Org structure is challenging for everyone in the industry, not just for fast-growing teams. I lead the customer success team at Fishtown Analytics. We’ve worked with data teams of all shapes and sizes—from data teams of one to massive enterprise teams comprising dozens of engineers and hundreds of analysts. We get asked questions about the ideal data team structure all the time, so I, like the rest of the dbt community, was interested in this talk.
This article recaps some of David’s key insights from the talk along with my own commentary and some thoughts from the dbt community. I highly recommend watching his talk or reading his blog post on the topic.
This topic clearly resonated with a lot of folks, and I think it’s worth considering why that is. This problem is not unique to SnapTravel in any way. It’s something we’re all thinking about right now. My take? Data team structure is difficult because data technology has changed so rapidly over the past five years and this has had a cascading effect on what data people do.
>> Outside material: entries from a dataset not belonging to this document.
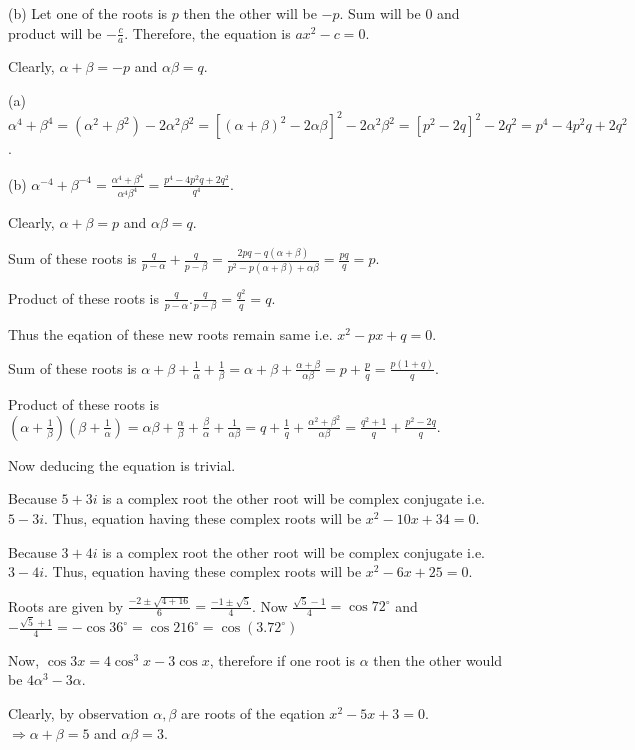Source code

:   (b) Let one of the roots is $p$ then the other will be $-p$. Sum will be $0$ and product will be
  $-\frac{c}{a}$. Therefore, the equation is $ax^2 - c = 0$.
\item Clearly, $\alpha + \beta = -p$ and $\alpha\beta = q$.

  (a) $\alpha^4 + \beta^4 = (\alpha^2 + \beta^2) - 2\alpha^2\beta^2 = [(\alpha + \beta)^2 - 2\alpha\beta]^2
  - 2\alpha^2\beta^2 = [p^2 - 2q]^2 - 2q^2 = p^4 - 4p^2q + 2q^2$.

  (b) $\alpha^{-4} + \beta^{-4} = \frac{\alpha^4 + \beta^4}{\alpha^4\beta^4} = \frac{p^4 - 4p^2q +
    2q^2}{q^4}$.
\item Clearly, $\alpha + \beta = p$ and $\alpha\beta = q$.
  \startitemize[i]
  \item Sum of these roots is $\frac{q}{p - \alpha} + \frac{q}{p - \beta} = \frac{2pq - q(\alpha +
    \beta)}{p^2 - p(\alpha + \beta) + \alpha\beta} = \frac{pq}{q} = p$.

    Product of these roots is $\frac{q}{p - \alpha}.\frac{q}{p - \beta} = \frac{q^2}{q} = q$.

    Thus the eqation of these new roots remain same i.e. $x^2 - px + q = 0$.
  \item Sum of these roots is $\alpha + \beta + \frac{1}{\alpha} + \frac{1}{\beta} = \alpha + \beta +
    \frac{\alpha + \beta}{\alpha\beta} = p + \frac{p}{q} = \frac{p(1 + q)}{q}$.

    Product of these roots is $\left(\alpha + \frac{1}{\beta}\right)\left(\beta + \frac{1}{\alpha}\right) =
    \alpha\beta + \frac{\alpha}{\beta} + \frac{\beta}{\alpha} + \frac{1}{\alpha\beta} = q + \frac{1}{q} +
    \frac{\alpha^2 + \beta^2}{\alpha\beta} = \frac{q^2 + 1}{q} + \frac{p^2 - 2q}{q}$.

    Now deducing the equation is trivial.
  \stopitemize
\item Because $5 + 3i$ is a complex root the other root will be complex conjugate i.e. $5 - 3i$. Thus,
  equation having these complex roots will be $x^2 - 10x + 34 = 0$.
\item Because $3 + 4i$ is a complex root the other root will be complex conjugate i.e. $3 - 4i$. Thus,
  equation having these complex roots will be $x^2 - 6x + 25 = 0$.
\item Roots are given by $\frac{-2\pm\sqrt{4 + 16}}{6} = \frac{-1\pm\sqrt{5}}{4}$. Now $\frac{\sqrt{5} -
  1}{4} = \cos72^\circ$ and $-\frac{\sqrt{5} + 1}{4} = -\cos36^\circ = \cos216^\circ = \cos(3.72^\circ)$

  Now, $\cos3x = 4\cos^3x - 3\cos x$, therefore if one root is $\alpha$ then the other would be $4\alpha^3 -
  3\alpha$.
\item Clearly, by observation $\alpha, \beta$ are roots of the eqation $x^2 - 5x + 3 = 0$. $\Rightarrow
  \alpha + \beta = 5$ and $\alpha\beta = 3$.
Ten years ago, the most challenging problem a data team faced was managing compute and store resources. James Densmore, currently the director of data infrastructure at HubSpot, described the old challenges of data management in a recent blog post,
“…getting a columnar database in the early 2010s meant investing in some serious bare-metal. For the young folks out there, that means you had to buy a physical server rack filled with what we now refer to as compute and storage. (as an aside, if you’re never had the pleasure of managing physical hardware in a freezing cold server room, find a way to visit a data center. It makes what we do feel more “real”)”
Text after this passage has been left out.